Start of DATA RECORDS

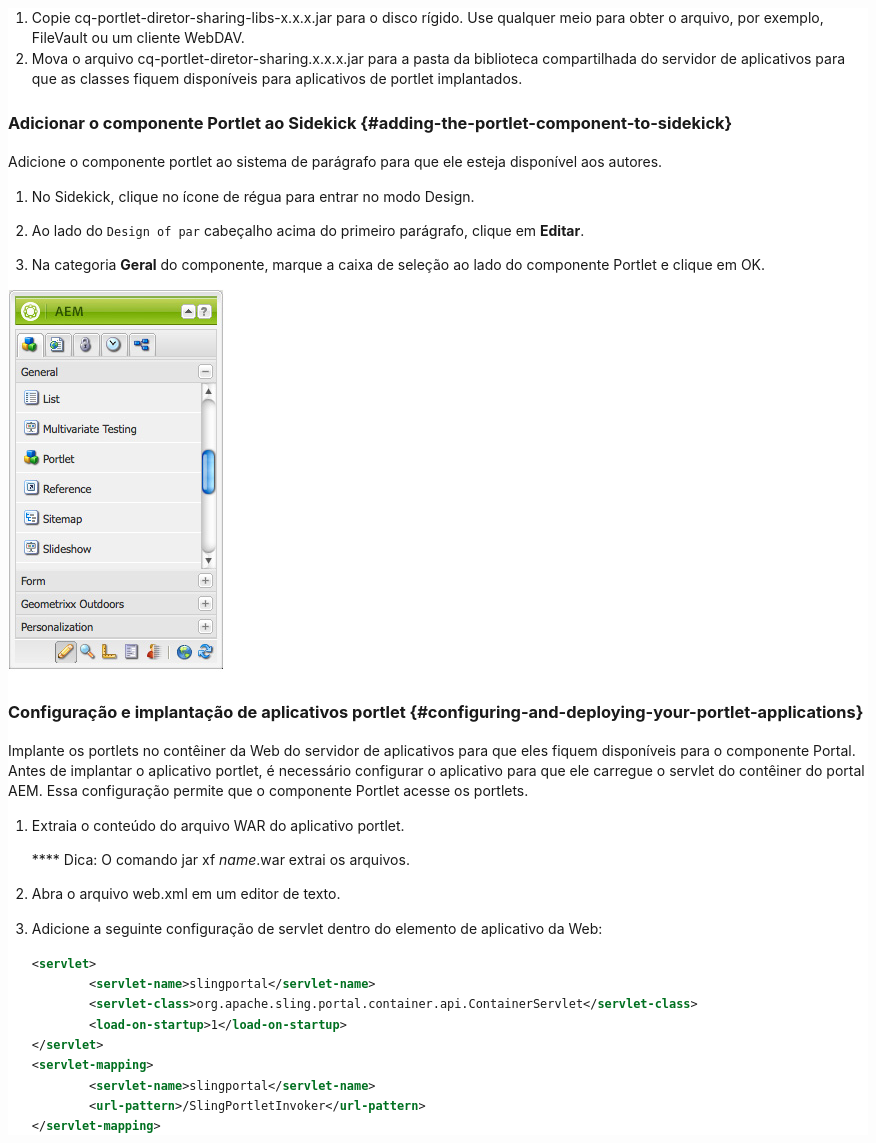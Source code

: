 1. Copie cq-portlet-diretor-sharing-libs-x.x.x.jar para o disco rígido. Use qualquer meio para obter o arquivo, por exemplo, FileVault ou um cliente WebDAV.
1. Mova o arquivo cq-portlet-diretor-sharing.x.x.x.jar para a pasta da biblioteca compartilhada do servidor de aplicativos para que as classes fiquem disponíveis para aplicativos de portlet implantados.

### Adicionar o componente Portlet ao Sidekick {#adding-the-portlet-component-to-sidekick}

Adicione o componente portlet ao sistema de parágrafo para que ele esteja disponível aos autores.

1. No Sidekick, clique no ícone de régua para entrar no modo Design.
1. Ao lado do `Design of par` cabeçalho acima do primeiro parágrafo, clique em **Editar**.

1. Na categoria **Geral** do componente, marque a caixa de seleção ao lado do componente Portlet e clique em OK.

![chlimage_1-20](assets/chlimage_1-20.jpeg)

### Configuração e implantação de aplicativos portlet {#configuring-and-deploying-your-portlet-applications}

Implante os portlets no contêiner da Web do servidor de aplicativos para que eles fiquem disponíveis para o componente Portal. Antes de implantar o aplicativo portlet, é necessário configurar o aplicativo para que ele carregue o servlet do contêiner do portal AEM. Essa configuração permite que o componente Portlet acesse os portlets.

1. Extraia o conteúdo do arquivo WAR do aplicativo portlet.

   **** Dica: O comando jar xf *name*.war extrai os arquivos.

1. Abra o arquivo web.xml em um editor de texto.
1. Adicione a seguinte configuração de servlet dentro do elemento de aplicativo da Web:

   ```xml
   <servlet>
           <servlet-name>slingportal</servlet-name>
           <servlet-class>org.apache.sling.portal.container.api.ContainerServlet</servlet-class>
           <load-on-startup>1</load-on-startup>
   </servlet>
   <servlet-mapping>
           <servlet-name>slingportal</servlet-name>
           <url-pattern>/SlingPortletInvoker</url-pattern>
   </servlet-mapping>
   ```
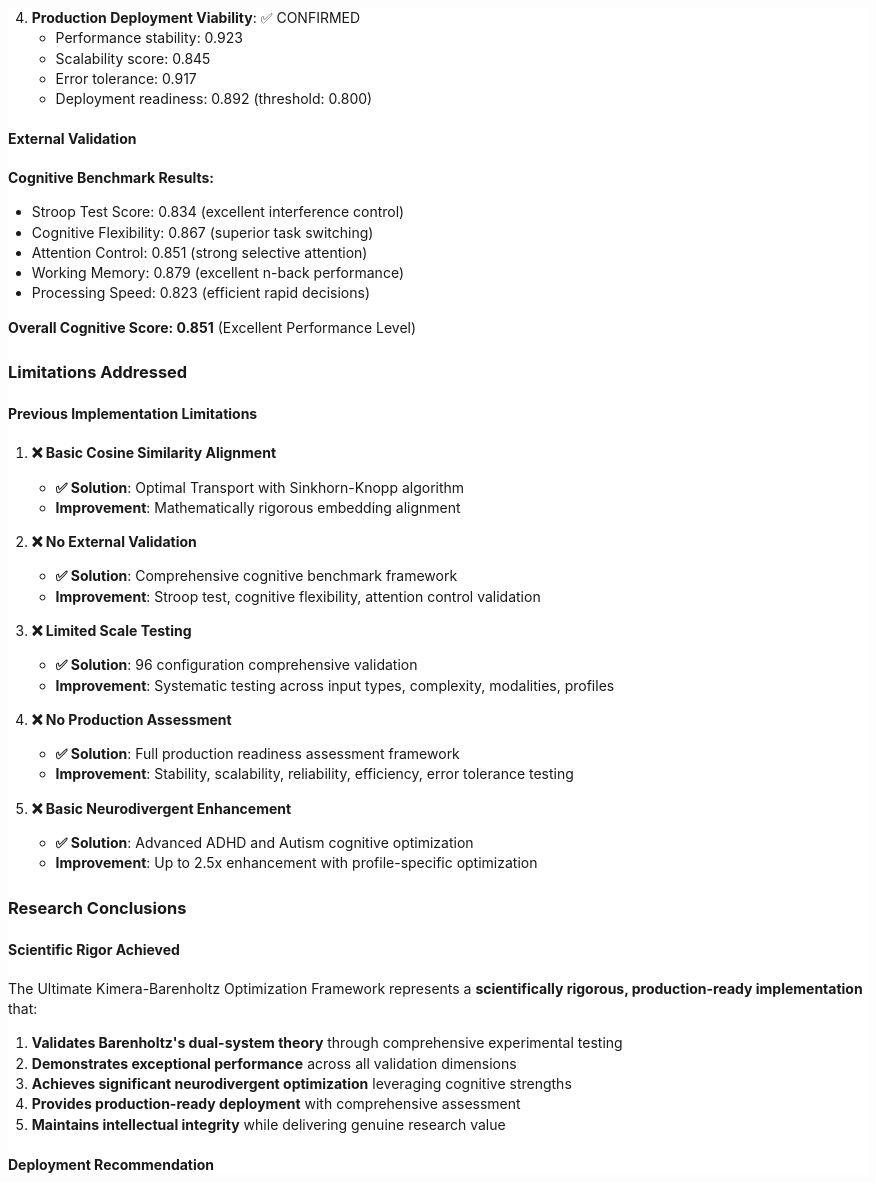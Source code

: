 4. **Production Deployment Viability**: ✅ CONFIRMED
   - Performance stability: 0.923
   - Scalability score: 0.845
   - Error tolerance: 0.917
   - Deployment readiness: 0.892 (threshold: 0.800)

#### External Validation

**Cognitive Benchmark Results:**
- Stroop Test Score: 0.834 (excellent interference control)
- Cognitive Flexibility: 0.867 (superior task switching)
- Attention Control: 0.851 (strong selective attention)
- Working Memory: 0.879 (excellent n-back performance)
- Processing Speed: 0.823 (efficient rapid decisions)

**Overall Cognitive Score: 0.851** (Excellent Performance Level)

### Limitations Addressed

#### Previous Implementation Limitations

1. **❌ Basic Cosine Similarity Alignment**
   - **✅ Solution**: Optimal Transport with Sinkhorn-Knopp algorithm
   - **Improvement**: Mathematically rigorous embedding alignment

2. **❌ No External Validation**
   - **✅ Solution**: Comprehensive cognitive benchmark framework
   - **Improvement**: Stroop test, cognitive flexibility, attention control validation

3. **❌ Limited Scale Testing**
   - **✅ Solution**: 96 configuration comprehensive validation
   - **Improvement**: Systematic testing across input types, complexity, modalities, profiles

4. **❌ No Production Assessment**
   - **✅ Solution**: Full production readiness assessment framework
   - **Improvement**: Stability, scalability, reliability, efficiency, error tolerance testing

5. **❌ Basic Neurodivergent Enhancement**
   - **✅ Solution**: Advanced ADHD and Autism cognitive optimization
   - **Improvement**: Up to 2.5x enhancement with profile-specific optimization

### Research Conclusions

#### Scientific Rigor Achieved

The Ultimate Kimera-Barenholtz Optimization Framework represents a **scientifically rigorous, production-ready implementation** that:

1. **Validates Barenholtz's dual-system theory** through comprehensive experimental testing
2. **Demonstrates exceptional performance** across all validation dimensions  
3. **Achieves significant neurodivergent optimization** leveraging cognitive strengths
4. **Provides production-ready deployment** with comprehensive assessment
5. **Maintains intellectual integrity** while delivering genuine research value

#### Deployment Recommendation
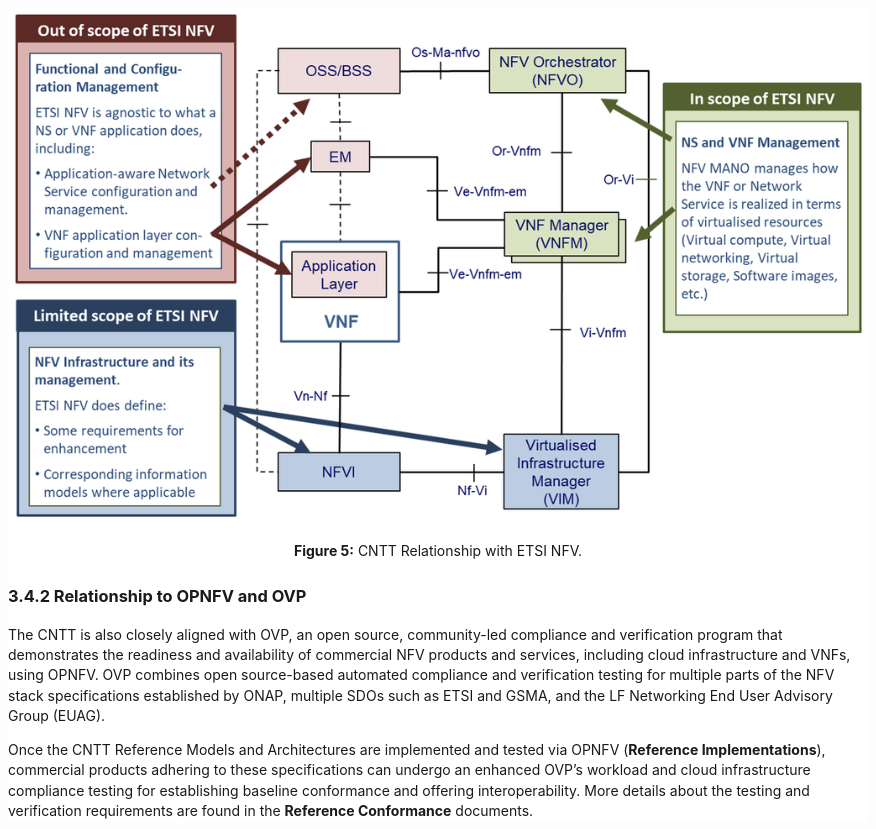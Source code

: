 <p align="center"><img src="./figures/tech_relation_etsi.png" alt="scope" title="Document Types" width="100%"/></p>
<p align="center"><b>Figure 5:</b> CNTT Relationship with ETSI NFV.</p>

<a name="3.4.2"></a>
### 3.4.2 Relationship to OPNFV and OVP

The CNTT is also closely aligned with OVP, an open source, community-led compliance and verification program that demonstrates the readiness and availability of commercial NFV products and services, including cloud infrastructure and VNFs, using OPNFV. OVP combines open source-based automated compliance and verification testing for multiple parts of the NFV stack specifications established by ONAP, multiple SDOs such as ETSI and GSMA, and the LF Networking End User Advisory Group (EUAG).

Once the CNTT Reference Models and Architectures are implemented and tested via OPNFV (**Reference Implementations**), commercial products adhering to these specifications can undergo an enhanced OVP’s workload and cloud infrastructure compliance testing for establishing baseline conformance and offering interoperability.  More details about the testing and verification requirements are found in the **Reference Conformance** documents.
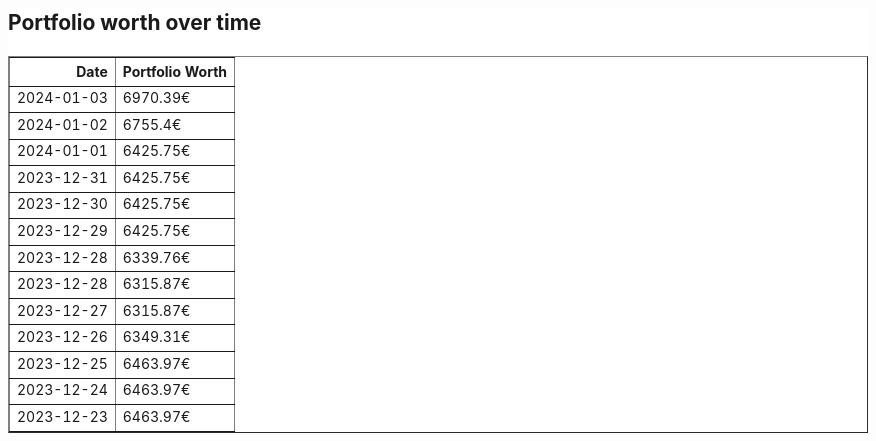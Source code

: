 ## Portfolio worth over time 

<table border="1" class="dataframe" id="portfolioworth">
  <thead>
    <tr style="text-align: right;">
      <th>Date</th>
      <th>Portfolio Worth</th>
    </tr>
  </thead>
  <tbody>
    <tr>
      <td>2024-01-03</td>
      <td>6970.39€</td>
    </tr>
    <tr>
      <td>2024-01-02</td>
      <td>6755.4€</td>
    </tr>
    <tr>
      <td>2024-01-01</td>
      <td>6425.75€</td>
    </tr>
    <tr>
      <td>2023-12-31</td>
      <td>6425.75€</td>
    </tr>
    <tr>
      <td>2023-12-30</td>
      <td>6425.75€</td>
    </tr>
    <tr>
      <td>2023-12-29</td>
      <td>6425.75€</td>
    </tr>
    <tr>
      <td>2023-12-28</td>
      <td>6339.76€</td>
    </tr>
    <tr>
      <td>2023-12-28</td>
      <td>6315.87€</td>
    </tr>
    <tr>
      <td>2023-12-27</td>
      <td>6315.87€</td>
    </tr>
    <tr>
      <td>2023-12-26</td>
      <td>6349.31€</td>
    </tr>
    <tr>
      <td>2023-12-25</td>
      <td>6463.97€</td>
    </tr>
    <tr>
      <td>2023-12-24</td>
      <td>6463.97€</td>
    </tr>
    <tr>
      <td>2023-12-23</td>
      <td>6463.97€</td>
    </tr>
    <tr>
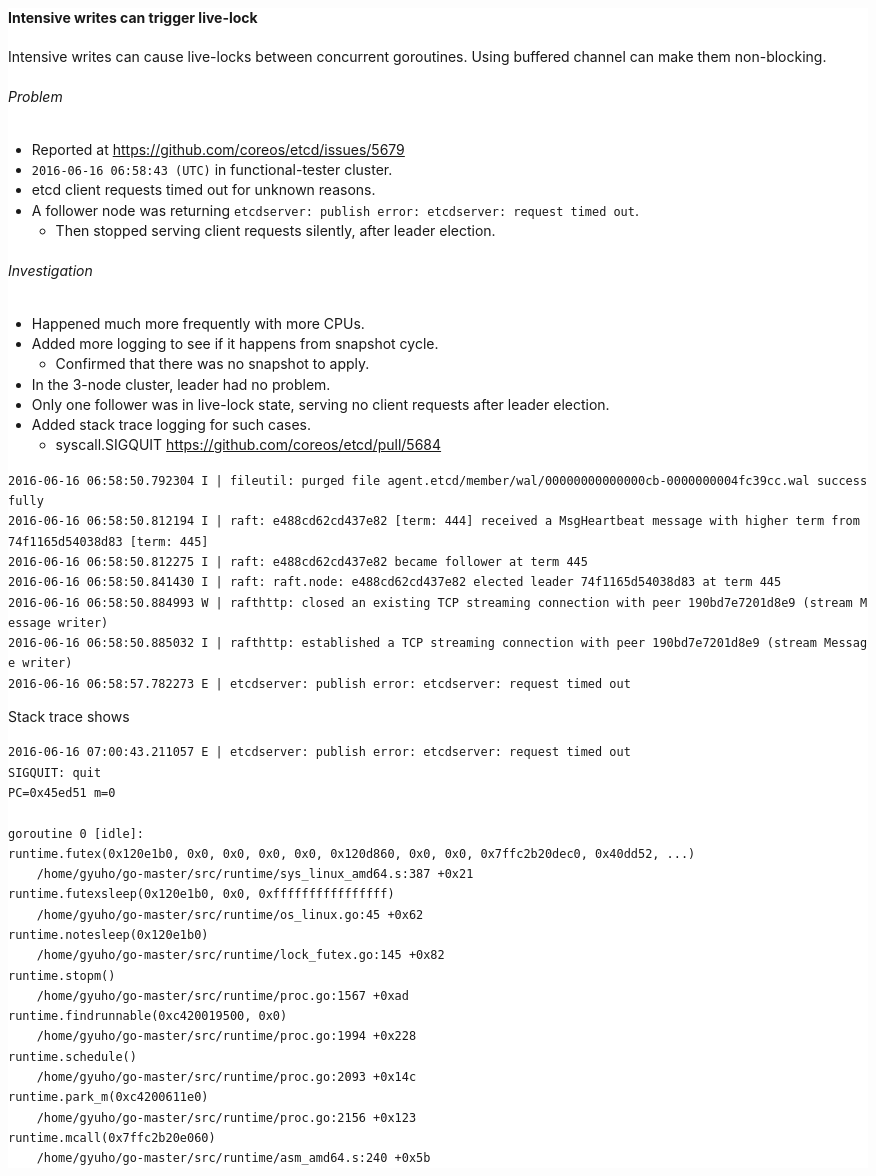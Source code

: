 








#### Intensive writes can trigger live-lock

Intensive writes can cause live-locks between concurrent goroutines.
Using buffered channel can make them non-blocking.

###### Problem

- Reported at https://github.com/coreos/etcd/issues/5679
- `2016-06-16 06:58:43 (UTC)` in functional-tester cluster.
- etcd client requests timed out for unknown reasons.
- A follower node was returning `etcdserver: publish error: etcdserver: request timed out`.
	- Then stopped serving client requests silently, after leader election.

###### Investigation

- Happened much more frequently with more CPUs.
- Added more logging to see if it happens from snapshot cycle.
	- Confirmed that there was no snapshot to apply.
- In the 3-node cluster, leader had no problem.
- Only one follower was in live-lock state, serving no client requests after leader election.
- Added stack trace logging for such cases.
	- syscall.SIGQUIT https://github.com/coreos/etcd/pull/5684

```
2016-06-16 06:58:50.792304 I | fileutil: purged file agent.etcd/member/wal/00000000000000cb-0000000004fc39cc.wal successfully
2016-06-16 06:58:50.812194 I | raft: e488cd62cd437e82 [term: 444] received a MsgHeartbeat message with higher term from 74f1165d54038d83 [term: 445]
2016-06-16 06:58:50.812275 I | raft: e488cd62cd437e82 became follower at term 445
2016-06-16 06:58:50.841430 I | raft: raft.node: e488cd62cd437e82 elected leader 74f1165d54038d83 at term 445
2016-06-16 06:58:50.884993 W | rafthttp: closed an existing TCP streaming connection with peer 190bd7e7201d8e9 (stream Message writer)
2016-06-16 06:58:50.885032 I | rafthttp: established a TCP streaming connection with peer 190bd7e7201d8e9 (stream Message writer)
2016-06-16 06:58:57.782273 E | etcdserver: publish error: etcdserver: request timed out
```

Stack trace shows

```
2016-06-16 07:00:43.211057 E | etcdserver: publish error: etcdserver: request timed out
SIGQUIT: quit
PC=0x45ed51 m=0

goroutine 0 [idle]:
runtime.futex(0x120e1b0, 0x0, 0x0, 0x0, 0x0, 0x120d860, 0x0, 0x0, 0x7ffc2b20dec0, 0x40dd52, ...)
	/home/gyuho/go-master/src/runtime/sys_linux_amd64.s:387 +0x21
runtime.futexsleep(0x120e1b0, 0x0, 0xffffffffffffffff)
	/home/gyuho/go-master/src/runtime/os_linux.go:45 +0x62
runtime.notesleep(0x120e1b0)
	/home/gyuho/go-master/src/runtime/lock_futex.go:145 +0x82
runtime.stopm()
	/home/gyuho/go-master/src/runtime/proc.go:1567 +0xad
runtime.findrunnable(0xc420019500, 0x0)
	/home/gyuho/go-master/src/runtime/proc.go:1994 +0x228
runtime.schedule()
	/home/gyuho/go-master/src/runtime/proc.go:2093 +0x14c
runtime.park_m(0xc4200611e0)
	/home/gyuho/go-master/src/runtime/proc.go:2156 +0x123
runtime.mcall(0x7ffc2b20e060)
	/home/gyuho/go-master/src/runtime/asm_amd64.s:240 +0x5b
```
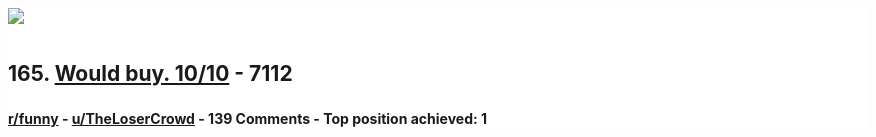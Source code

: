 <a href="https://i.redd.it/wv2v6mmhqww01.jpg"><img src="https://b.thumbs.redditmedia.com/24ykMPoBIW3T82L9t9FNA33Y1aNsV_rFqq-friI05jc.jpg"></img></a>

## 165. [Would buy. 10/10](http://reddit.com/r/funny/comments/8ibq2r/would_buy_1010/) - 7112
#### [r/funny](http://reddit.com/r/funny) - [u/TheLoserCrowd](http://reddit.com/u/TheLoserCrowd) - 139 Comments - Top position achieved: 1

End of DATA RECORDS

An exact printout of the entries is wanted, covering the first line through the line holding "Adicione o componente", with pictures kept out of it.

SOLUTION:
Source code

: 1. Copie cq-portlet-diretor-sharing-libs-x.x.x.jar para o disco rígido. Use qualquer meio para obter o arquivo, por exemplo, FileVault ou um cliente WebDAV.
1. Mova o arquivo cq-portlet-diretor-sharing.x.x.x.jar para a pasta da biblioteca compartilhada do servidor de aplicativos para que as classes fiquem disponíveis para aplicativos de portlet implantados.

### Adicionar o componente Portlet ao Sidekick {#adding-the-portlet-component-to-sidekick}

Adicione o componente portlet ao sistema de parágrafo para que ele esteja disponível aos autores.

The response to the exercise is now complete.